** Records shown follows **

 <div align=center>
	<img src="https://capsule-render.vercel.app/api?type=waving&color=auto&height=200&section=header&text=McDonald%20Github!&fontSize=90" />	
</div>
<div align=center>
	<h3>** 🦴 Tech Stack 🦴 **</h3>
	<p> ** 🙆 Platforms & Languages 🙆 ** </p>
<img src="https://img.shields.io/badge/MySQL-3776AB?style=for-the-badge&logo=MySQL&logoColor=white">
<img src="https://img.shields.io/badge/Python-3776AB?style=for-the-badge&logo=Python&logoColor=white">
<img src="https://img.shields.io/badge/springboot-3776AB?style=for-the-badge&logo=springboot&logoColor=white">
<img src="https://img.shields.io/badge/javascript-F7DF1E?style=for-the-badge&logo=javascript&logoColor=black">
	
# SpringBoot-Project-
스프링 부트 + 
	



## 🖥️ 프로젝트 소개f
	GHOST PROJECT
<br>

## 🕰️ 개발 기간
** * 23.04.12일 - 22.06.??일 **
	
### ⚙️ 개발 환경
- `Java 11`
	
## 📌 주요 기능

** End of Records shown **
** Records shown follows **

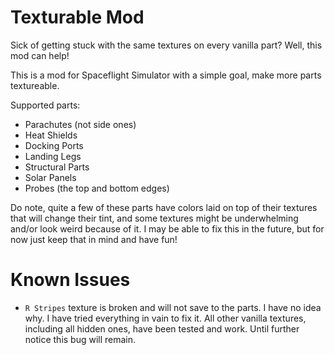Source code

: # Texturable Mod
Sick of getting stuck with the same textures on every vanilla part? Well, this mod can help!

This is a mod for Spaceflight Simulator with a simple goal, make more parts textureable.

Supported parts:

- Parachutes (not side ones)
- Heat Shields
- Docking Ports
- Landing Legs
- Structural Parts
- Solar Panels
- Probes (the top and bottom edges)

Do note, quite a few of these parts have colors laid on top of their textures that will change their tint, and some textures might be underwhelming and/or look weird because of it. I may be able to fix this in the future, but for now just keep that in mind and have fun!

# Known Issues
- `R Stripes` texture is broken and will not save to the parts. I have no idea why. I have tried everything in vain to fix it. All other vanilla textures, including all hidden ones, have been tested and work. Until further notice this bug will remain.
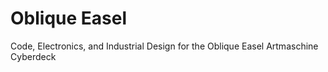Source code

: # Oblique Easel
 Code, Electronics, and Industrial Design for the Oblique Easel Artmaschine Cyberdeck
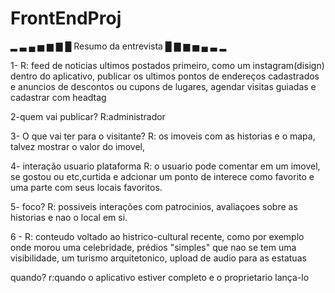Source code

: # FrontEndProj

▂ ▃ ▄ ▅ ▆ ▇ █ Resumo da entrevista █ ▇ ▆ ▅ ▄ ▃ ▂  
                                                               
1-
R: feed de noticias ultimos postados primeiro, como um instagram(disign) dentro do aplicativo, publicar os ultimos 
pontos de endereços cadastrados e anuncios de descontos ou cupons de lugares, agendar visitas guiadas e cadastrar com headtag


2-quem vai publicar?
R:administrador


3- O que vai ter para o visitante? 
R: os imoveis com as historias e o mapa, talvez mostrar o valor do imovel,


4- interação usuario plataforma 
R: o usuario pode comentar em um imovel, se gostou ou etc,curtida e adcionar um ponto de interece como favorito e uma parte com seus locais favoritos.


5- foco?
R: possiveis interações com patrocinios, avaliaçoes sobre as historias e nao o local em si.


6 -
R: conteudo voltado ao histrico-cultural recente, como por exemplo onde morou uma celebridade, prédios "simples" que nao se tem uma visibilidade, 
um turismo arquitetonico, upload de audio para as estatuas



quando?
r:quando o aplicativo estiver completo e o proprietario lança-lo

** End of Records shown **

§ **Prompt**:
Report the lines above that have the word "textures" in them.

§ **Written response**:
Sick of getting stuck with the same textures on every vanilla part? Well, this mod can help!
Do note, quite a few of these parts have colors laid on top of their textures that will change their tint, and some textures might be underwhelming and/or look weird because of it. I may be able to fix this in the future, but for now just keep that in mind and have fun!
- `R Stripes` texture is broken and will not save to the parts. I have no idea why. I have tried everything in vain to fix it. All other vanilla textures, including all hidden ones, have been tested and work. Until further notice this bug will remain.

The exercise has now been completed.